▶ _GIVEN INFORMATION_
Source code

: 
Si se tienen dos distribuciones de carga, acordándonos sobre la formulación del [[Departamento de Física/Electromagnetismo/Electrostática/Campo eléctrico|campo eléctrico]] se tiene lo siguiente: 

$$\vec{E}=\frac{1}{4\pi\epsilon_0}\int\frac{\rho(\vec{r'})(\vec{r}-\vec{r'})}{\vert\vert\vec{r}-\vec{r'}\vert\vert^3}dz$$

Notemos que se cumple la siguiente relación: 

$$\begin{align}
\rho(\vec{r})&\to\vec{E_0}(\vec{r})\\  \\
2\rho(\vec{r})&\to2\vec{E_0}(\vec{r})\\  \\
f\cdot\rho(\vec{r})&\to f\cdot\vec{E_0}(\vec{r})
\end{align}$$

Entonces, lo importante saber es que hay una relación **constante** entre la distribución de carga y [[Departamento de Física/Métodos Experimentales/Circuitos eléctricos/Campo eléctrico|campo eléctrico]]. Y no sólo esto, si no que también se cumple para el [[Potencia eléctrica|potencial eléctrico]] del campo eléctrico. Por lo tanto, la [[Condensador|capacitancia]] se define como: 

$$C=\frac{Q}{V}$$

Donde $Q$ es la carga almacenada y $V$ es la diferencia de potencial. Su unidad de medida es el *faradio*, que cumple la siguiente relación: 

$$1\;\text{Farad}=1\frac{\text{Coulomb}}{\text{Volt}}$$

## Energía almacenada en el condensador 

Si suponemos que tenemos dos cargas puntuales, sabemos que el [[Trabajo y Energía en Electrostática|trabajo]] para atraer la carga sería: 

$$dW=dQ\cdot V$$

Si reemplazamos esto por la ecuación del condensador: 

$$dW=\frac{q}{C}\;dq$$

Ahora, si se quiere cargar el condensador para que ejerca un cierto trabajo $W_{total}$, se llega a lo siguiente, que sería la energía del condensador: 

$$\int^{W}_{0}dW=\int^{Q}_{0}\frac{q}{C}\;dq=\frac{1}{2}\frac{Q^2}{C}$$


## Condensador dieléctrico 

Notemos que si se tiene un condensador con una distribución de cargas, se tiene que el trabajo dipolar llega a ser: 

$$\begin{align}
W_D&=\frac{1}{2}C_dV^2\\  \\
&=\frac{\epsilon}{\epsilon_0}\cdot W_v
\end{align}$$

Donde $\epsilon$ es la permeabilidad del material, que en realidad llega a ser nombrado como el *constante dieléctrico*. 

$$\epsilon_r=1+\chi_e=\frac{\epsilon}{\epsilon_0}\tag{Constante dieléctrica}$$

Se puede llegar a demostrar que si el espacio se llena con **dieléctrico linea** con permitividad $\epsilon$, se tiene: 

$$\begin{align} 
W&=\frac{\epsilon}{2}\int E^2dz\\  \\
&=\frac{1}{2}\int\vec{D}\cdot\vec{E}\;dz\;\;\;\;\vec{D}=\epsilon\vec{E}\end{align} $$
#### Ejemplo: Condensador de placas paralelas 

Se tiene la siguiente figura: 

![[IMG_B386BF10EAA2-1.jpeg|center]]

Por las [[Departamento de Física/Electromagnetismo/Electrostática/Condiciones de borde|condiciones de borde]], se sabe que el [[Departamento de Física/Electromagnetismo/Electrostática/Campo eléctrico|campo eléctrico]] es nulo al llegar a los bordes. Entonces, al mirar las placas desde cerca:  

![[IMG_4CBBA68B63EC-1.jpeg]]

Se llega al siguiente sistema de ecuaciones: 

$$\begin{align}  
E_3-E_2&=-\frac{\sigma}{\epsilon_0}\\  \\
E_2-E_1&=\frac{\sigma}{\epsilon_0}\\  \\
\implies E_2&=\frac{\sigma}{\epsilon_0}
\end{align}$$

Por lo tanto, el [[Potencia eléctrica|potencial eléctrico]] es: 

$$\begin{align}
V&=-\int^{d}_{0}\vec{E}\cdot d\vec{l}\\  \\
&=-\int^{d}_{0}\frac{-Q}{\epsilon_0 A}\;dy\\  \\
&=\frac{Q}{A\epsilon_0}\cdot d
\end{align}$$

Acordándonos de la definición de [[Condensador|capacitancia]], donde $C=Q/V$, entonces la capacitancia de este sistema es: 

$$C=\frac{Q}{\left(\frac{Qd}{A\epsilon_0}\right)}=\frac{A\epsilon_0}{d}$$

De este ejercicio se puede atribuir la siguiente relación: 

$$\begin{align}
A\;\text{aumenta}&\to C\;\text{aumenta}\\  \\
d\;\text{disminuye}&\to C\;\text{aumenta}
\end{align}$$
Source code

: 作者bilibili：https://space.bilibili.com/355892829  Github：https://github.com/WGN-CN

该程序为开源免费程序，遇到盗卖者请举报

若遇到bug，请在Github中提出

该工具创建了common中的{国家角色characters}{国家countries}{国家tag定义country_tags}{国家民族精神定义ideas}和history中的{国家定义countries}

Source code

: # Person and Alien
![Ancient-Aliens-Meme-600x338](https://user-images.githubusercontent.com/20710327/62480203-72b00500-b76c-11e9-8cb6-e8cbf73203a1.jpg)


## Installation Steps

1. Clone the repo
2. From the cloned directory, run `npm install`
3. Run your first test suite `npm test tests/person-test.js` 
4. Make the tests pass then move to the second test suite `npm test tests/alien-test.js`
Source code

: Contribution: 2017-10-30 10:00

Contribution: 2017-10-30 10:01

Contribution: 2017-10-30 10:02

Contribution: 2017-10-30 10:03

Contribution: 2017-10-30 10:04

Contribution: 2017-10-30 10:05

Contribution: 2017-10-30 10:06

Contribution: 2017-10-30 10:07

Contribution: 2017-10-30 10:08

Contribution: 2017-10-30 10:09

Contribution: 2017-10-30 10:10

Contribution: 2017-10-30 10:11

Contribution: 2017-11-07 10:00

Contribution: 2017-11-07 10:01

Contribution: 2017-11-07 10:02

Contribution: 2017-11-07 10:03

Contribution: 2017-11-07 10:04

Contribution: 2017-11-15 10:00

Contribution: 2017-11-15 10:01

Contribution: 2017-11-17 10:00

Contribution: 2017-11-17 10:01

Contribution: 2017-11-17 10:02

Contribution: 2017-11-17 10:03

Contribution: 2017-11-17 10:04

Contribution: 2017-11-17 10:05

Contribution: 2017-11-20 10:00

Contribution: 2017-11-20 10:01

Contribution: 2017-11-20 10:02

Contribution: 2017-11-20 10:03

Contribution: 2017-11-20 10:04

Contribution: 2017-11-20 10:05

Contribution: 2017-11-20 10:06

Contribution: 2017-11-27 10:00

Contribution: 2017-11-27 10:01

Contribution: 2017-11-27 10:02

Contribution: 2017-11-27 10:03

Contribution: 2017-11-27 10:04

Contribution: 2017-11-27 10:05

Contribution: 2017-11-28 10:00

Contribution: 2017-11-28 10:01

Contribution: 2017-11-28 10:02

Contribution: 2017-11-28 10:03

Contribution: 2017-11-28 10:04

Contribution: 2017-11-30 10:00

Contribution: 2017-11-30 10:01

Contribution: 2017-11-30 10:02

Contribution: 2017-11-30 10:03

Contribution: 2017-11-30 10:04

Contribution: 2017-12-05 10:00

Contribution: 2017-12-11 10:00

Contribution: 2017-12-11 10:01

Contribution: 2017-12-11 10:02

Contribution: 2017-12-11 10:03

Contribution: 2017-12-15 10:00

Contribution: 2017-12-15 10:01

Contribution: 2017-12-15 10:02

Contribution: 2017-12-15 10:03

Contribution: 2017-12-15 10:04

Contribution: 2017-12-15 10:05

▶ _YOUR ASSIGNMENT_
All the data must be duplicated exactly, with nothing added or removed.

▶ _RESPONSE BELOW_
Source code

: 
Si se tienen dos distribuciones de carga, acordándonos sobre la formulación del [[Departamento de Física/Electromagnetismo/Electrostática/Campo eléctrico|campo eléctrico]] se tiene lo siguiente: 

$$\vec{E}=\frac{1}{4\pi\epsilon_0}\int\frac{\rho(\vec{r'})(\vec{r}-\vec{r'})}{\vert\vert\vec{r}-\vec{r'}\vert\vert^3}dz$$

Notemos que se cumple la siguiente relación: 

$$\begin{align}
\rho(\vec{r})&\to\vec{E_0}(\vec{r})\\  \\
2\rho(\vec{r})&\to2\vec{E_0}(\vec{r})\\  \\
f\cdot\rho(\vec{r})&\to f\cdot\vec{E_0}(\vec{r})
\end{align}$$

Entonces, lo importante saber es que hay una relación **constante** entre la distribución de carga y [[Departamento de Física/Métodos Experimentales/Circuitos eléctricos/Campo eléctrico|campo eléctrico]]. Y no sólo esto, si no que también se cumple para el [[Potencia eléctrica|potencial eléctrico]] del campo eléctrico. Por lo tanto, la [[Condensador|capacitancia]] se define como: 

$$C=\frac{Q}{V}$$

Donde $Q$ es la carga almacenada y $V$ es la diferencia de potencial. Su unidad de medida es el *faradio*, que cumple la siguiente relación: 

$$1\;\text{Farad}=1\frac{\text{Coulomb}}{\text{Volt}}$$

## Energía almacenada en el condensador 

Si suponemos que tenemos dos cargas puntuales, sabemos que el [[Trabajo y Energía en Electrostática|trabajo]] para atraer la carga sería: 

$$dW=dQ\cdot V$$

Si reemplazamos esto por la ecuación del condensador: 

$$dW=\frac{q}{C}\;dq$$

Ahora, si se quiere cargar el condensador para que ejerca un cierto trabajo $W_{total}$, se llega a lo siguiente, que sería la energía del condensador: 

$$\int^{W}_{0}dW=\int^{Q}_{0}\frac{q}{C}\;dq=\frac{1}{2}\frac{Q^2}{C}$$


## Condensador dieléctrico 

Notemos que si se tiene un condensador con una distribución de cargas, se tiene que el trabajo dipolar llega a ser: 

$$\begin{align}
W_D&=\frac{1}{2}C_dV^2\\  \\
&=\frac{\epsilon}{\epsilon_0}\cdot W_v
\end{align}$$

Donde $\epsilon$ es la permeabilidad del material, que en realidad llega a ser nombrado como el *constante dieléctrico*. 

$$\epsilon_r=1+\chi_e=\frac{\epsilon}{\epsilon_0}\tag{Constante dieléctrica}$$

Se puede llegar a demostrar que si el espacio se llena con **dieléctrico linea** con permitividad $\epsilon$, se tiene: 

$$\begin{align} 
W&=\frac{\epsilon}{2}\int E^2dz\\  \\
&=\frac{1}{2}\int\vec{D}\cdot\vec{E}\;dz\;\;\;\;\vec{D}=\epsilon\vec{E}\end{align} $$
#### Ejemplo: Condensador de placas paralelas 

Se tiene la siguiente figura: 

![[IMG_B386BF10EAA2-1.jpeg|center]]

Por las [[Departamento de Física/Electromagnetismo/Electrostática/Condiciones de borde|condiciones de borde]], se sabe que el [[Departamento de Física/Electromagnetismo/Electrostática/Campo eléctrico|campo eléctrico]] es nulo al llegar a los bordes. Entonces, al mirar las placas desde cerca:  

![[IMG_4CBBA68B63EC-1.jpeg]]

Se llega al siguiente sistema de ecuaciones: 

$$\begin{align}  
E_3-E_2&=-\frac{\sigma}{\epsilon_0}\\  \\
E_2-E_1&=\frac{\sigma}{\epsilon_0}\\  \\
\implies E_2&=\frac{\sigma}{\epsilon_0}
\end{align}$$

Por lo tanto, el [[Potencia eléctrica|potencial eléctrico]] es: 

$$\begin{align}
V&=-\int^{d}_{0}\vec{E}\cdot d\vec{l}\\  \\
&=-\int^{d}_{0}\frac{-Q}{\epsilon_0 A}\;dy\\  \\
&=\frac{Q}{A\epsilon_0}\cdot d
\end{align}$$

Acordándonos de la definición de [[Condensador|capacitancia]], donde $C=Q/V$, entonces la capacitancia de este sistema es: 

$$C=\frac{Q}{\left(\frac{Qd}{A\epsilon_0}\right)}=\frac{A\epsilon_0}{d}$$

De este ejercicio se puede atribuir la siguiente relación: 

$$\begin{align}
A\;\text{aumenta}&\to C\;\text{aumenta}\\  \\
d\;\text{disminuye}&\to C\;\text{aumenta}
\end{align}$$
Source code

: 作者bilibili：https://space.bilibili.com/355892829  Github：https://github.com/WGN-CN

该程序为开源免费程序，遇到盗卖者请举报

若遇到bug，请在Github中提出

该工具创建了common中的{国家角色characters}{国家countries}{国家tag定义country_tags}{国家民族精神定义ideas}和history中的{国家定义countries}

Source code

: # Person and Alien
![Ancient-Aliens-Meme-600x338](https://user-images.githubusercontent.com/20710327/62480203-72b00500-b76c-11e9-8cb6-e8cbf73203a1.jpg)


## Installation Steps

1. Clone the repo
2. From the cloned directory, run `npm install`
3. Run your first test suite `npm test tests/person-test.js` 
4. Make the tests pass then move to the second test suite `npm test tests/alien-test.js`
Source code

: Contribution: 2017-10-30 10:00

Contribution: 2017-10-30 10:01

Contribution: 2017-10-30 10:02

Contribution: 2017-10-30 10:03

Contribution: 2017-10-30 10:04

Contribution: 2017-10-30 10:05

Contribution: 2017-10-30 10:06

Contribution: 2017-10-30 10:07

Contribution: 2017-10-30 10:08

Contribution: 2017-10-30 10:09

Contribution: 2017-10-30 10:10

Contribution: 2017-10-30 10:11

Contribution: 2017-11-07 10:00

Contribution: 2017-11-07 10:01

Contribution: 2017-11-07 10:02

Contribution: 2017-11-07 10:03

Contribution: 2017-11-07 10:04

Contribution: 2017-11-15 10:00

Contribution: 2017-11-15 10:01

Contribution: 2017-11-17 10:00

Contribution: 2017-11-17 10:01

Contribution: 2017-11-17 10:02

Contribution: 2017-11-17 10:03

Contribution: 2017-11-17 10:04

Contribution: 2017-11-17 10:05

Contribution: 2017-11-20 10:00

Contribution: 2017-11-20 10:01

Contribution: 2017-11-20 10:02

Contribution: 2017-11-20 10:03

Contribution: 2017-11-20 10:04

Contribution: 2017-11-20 10:05

Contribution: 2017-11-20 10:06

Contribution: 2017-11-27 10:00

Contribution: 2017-11-27 10:01

Contribution: 2017-11-27 10:02

Contribution: 2017-11-27 10:03

Contribution: 2017-11-27 10:04

Contribution: 2017-11-27 10:05

Contribution: 2017-11-28 10:00

Contribution: 2017-11-28 10:01

Contribution: 2017-11-28 10:02

Contribution: 2017-11-28 10:03

Contribution: 2017-11-28 10:04

Contribution: 2017-11-30 10:00

Contribution: 2017-11-30 10:01

Contribution: 2017-11-30 10:02

Contribution: 2017-11-30 10:03

Contribution: 2017-11-30 10:04

Contribution: 2017-12-05 10:00

Contribution: 2017-12-11 10:00

Contribution: 2017-12-11 10:01

Contribution: 2017-12-11 10:02

Contribution: 2017-12-11 10:03

Contribution: 2017-12-15 10:00

Contribution: 2017-12-15 10:01

Contribution: 2017-12-15 10:02

Contribution: 2017-12-15 10:03

Contribution: 2017-12-15 10:04

Contribution: 2017-12-15 10:05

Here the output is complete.